> _PROBLEM TO SOLVE_:
Below are the entries; return every line among them that holds the word "sqrt".

»»

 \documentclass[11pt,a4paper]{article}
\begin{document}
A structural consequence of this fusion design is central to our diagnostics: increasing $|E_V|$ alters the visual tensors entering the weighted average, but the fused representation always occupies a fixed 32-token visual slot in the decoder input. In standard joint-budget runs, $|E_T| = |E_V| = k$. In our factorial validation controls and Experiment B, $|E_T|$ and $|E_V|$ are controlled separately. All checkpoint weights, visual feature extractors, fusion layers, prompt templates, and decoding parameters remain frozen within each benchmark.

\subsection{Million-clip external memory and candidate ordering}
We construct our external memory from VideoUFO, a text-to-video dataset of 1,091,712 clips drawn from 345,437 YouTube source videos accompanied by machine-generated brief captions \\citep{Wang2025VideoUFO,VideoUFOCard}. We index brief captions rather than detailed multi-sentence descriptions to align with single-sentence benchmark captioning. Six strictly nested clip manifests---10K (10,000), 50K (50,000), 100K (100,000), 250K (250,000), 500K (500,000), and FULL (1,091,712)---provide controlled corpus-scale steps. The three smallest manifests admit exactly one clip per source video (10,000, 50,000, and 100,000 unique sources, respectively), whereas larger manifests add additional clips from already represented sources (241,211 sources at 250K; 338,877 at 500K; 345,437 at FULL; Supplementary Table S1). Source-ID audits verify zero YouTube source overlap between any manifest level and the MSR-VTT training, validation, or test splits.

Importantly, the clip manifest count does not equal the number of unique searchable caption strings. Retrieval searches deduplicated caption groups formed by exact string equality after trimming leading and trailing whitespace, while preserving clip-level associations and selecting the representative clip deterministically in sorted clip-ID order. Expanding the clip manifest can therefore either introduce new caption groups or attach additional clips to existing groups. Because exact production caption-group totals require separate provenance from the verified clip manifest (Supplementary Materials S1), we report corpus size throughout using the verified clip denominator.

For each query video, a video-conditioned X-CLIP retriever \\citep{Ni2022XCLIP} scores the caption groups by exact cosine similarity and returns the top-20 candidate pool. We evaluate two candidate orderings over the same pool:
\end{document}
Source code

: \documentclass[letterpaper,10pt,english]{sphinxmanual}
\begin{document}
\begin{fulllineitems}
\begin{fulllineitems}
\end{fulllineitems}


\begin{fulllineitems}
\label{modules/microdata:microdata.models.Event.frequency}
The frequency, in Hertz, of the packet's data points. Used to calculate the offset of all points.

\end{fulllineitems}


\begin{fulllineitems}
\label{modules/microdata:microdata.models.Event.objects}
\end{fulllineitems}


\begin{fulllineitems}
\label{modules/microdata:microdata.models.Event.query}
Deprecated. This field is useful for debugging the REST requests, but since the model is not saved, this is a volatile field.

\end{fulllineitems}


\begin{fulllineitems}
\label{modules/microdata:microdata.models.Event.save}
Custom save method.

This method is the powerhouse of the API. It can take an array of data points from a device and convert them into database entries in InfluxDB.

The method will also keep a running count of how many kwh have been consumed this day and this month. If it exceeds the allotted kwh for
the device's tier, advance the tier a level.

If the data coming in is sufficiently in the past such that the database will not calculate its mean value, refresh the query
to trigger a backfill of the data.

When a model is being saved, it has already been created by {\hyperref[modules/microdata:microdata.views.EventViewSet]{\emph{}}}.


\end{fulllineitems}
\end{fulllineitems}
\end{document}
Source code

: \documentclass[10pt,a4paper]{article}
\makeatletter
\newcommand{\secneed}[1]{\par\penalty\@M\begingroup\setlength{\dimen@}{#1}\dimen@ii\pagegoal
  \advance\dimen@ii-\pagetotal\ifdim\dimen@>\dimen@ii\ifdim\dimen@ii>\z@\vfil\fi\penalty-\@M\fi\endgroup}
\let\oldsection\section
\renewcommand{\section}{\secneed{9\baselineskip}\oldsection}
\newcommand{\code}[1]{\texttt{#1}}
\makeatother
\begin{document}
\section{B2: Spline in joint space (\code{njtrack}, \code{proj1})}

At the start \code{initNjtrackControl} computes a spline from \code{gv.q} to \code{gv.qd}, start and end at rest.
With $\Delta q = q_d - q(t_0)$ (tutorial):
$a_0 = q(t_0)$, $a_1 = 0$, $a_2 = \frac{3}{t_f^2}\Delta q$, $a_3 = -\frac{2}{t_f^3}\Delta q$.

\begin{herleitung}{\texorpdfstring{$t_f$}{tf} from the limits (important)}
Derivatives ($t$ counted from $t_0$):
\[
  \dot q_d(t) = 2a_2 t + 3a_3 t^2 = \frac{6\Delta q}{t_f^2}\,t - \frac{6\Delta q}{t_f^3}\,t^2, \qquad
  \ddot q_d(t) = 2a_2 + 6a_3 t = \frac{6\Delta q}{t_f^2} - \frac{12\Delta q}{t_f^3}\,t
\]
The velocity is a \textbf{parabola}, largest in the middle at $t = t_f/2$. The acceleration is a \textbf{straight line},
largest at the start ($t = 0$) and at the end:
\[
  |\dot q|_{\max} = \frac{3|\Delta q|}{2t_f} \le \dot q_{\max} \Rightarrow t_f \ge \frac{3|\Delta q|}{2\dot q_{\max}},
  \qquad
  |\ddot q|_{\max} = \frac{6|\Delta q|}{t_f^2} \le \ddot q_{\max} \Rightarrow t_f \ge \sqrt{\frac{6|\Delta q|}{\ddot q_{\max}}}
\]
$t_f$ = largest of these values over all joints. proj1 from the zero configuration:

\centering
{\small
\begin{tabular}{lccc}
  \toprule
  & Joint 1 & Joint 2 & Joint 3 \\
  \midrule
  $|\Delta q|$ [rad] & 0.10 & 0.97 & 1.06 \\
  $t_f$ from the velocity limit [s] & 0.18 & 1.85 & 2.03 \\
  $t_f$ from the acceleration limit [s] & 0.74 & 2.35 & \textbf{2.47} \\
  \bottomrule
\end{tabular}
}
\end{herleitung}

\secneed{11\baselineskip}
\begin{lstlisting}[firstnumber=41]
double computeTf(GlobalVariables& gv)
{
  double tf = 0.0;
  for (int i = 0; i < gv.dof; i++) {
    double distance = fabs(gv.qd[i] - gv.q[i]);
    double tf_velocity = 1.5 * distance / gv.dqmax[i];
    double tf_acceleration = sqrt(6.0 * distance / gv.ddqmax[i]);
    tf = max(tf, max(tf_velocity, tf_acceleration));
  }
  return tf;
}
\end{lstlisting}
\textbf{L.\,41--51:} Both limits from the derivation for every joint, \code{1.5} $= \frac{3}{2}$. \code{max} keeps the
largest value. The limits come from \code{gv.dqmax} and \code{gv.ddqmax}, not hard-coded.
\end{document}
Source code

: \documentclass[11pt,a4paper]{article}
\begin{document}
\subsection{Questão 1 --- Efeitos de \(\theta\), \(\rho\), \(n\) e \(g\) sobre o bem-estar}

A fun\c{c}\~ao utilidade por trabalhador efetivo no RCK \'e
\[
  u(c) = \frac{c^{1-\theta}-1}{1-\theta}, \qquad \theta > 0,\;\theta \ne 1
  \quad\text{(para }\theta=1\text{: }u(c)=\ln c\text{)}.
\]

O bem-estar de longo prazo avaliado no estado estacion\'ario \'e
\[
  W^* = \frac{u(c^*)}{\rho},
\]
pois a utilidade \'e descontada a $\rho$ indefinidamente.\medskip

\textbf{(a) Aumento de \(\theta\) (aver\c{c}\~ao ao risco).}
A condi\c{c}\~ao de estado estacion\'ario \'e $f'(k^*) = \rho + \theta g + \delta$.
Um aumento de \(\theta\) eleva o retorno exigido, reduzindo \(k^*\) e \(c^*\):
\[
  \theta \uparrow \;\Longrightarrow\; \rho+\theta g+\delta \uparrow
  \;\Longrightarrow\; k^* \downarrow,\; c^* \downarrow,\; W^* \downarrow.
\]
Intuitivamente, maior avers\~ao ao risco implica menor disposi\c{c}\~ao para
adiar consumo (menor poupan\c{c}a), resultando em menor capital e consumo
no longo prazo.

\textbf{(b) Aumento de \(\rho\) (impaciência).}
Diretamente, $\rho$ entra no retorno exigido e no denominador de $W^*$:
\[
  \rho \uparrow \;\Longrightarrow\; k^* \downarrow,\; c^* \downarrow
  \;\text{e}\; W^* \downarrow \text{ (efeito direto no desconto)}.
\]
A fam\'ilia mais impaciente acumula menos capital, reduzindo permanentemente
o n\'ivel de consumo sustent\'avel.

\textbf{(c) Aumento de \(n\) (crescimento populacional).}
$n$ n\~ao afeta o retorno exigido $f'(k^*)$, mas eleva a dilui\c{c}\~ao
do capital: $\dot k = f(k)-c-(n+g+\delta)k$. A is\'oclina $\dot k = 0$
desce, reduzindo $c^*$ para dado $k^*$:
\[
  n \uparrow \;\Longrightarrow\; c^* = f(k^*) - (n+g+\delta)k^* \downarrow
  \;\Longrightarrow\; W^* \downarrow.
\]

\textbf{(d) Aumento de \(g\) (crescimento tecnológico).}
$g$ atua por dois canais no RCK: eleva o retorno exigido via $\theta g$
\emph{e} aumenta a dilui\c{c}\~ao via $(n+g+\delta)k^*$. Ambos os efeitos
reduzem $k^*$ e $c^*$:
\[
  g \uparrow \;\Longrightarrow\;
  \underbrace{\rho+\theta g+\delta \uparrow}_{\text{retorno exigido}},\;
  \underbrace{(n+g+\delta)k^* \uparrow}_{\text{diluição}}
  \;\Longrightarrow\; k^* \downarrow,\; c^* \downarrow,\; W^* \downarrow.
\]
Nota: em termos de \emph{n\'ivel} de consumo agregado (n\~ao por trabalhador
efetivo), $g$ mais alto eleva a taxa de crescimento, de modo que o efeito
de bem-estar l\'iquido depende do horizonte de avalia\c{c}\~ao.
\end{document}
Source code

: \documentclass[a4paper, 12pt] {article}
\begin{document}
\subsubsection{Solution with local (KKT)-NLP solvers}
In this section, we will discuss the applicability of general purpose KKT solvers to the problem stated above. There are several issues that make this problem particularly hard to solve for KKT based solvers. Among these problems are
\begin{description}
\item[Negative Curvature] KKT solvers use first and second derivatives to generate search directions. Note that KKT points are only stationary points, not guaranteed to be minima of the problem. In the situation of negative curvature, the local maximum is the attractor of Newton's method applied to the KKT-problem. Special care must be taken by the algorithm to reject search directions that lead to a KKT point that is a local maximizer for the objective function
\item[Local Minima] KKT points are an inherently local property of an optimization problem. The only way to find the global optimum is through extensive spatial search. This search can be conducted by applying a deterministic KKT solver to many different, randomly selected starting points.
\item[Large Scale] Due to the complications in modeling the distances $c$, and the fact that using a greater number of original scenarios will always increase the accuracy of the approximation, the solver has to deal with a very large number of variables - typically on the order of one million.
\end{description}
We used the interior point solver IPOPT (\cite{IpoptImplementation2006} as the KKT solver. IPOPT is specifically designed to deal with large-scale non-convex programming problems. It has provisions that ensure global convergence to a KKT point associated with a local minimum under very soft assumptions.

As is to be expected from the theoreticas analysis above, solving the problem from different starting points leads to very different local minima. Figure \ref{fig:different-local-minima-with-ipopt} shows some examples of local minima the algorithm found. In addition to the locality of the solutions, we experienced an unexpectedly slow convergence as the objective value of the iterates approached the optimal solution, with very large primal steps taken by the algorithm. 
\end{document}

««

> _SOLUTION TO THIS TASK_:
  |\ddot q|_{\max} = \frac{6|\Delta q|}{t_f^2} \le \ddot q_{\max} \Rightarrow t_f \ge \sqrt{\frac{6|\Delta q|}{\ddot q_{\max}}}
    double tf_acceleration = sqrt(6.0 * distance / gv.ddqmax[i]);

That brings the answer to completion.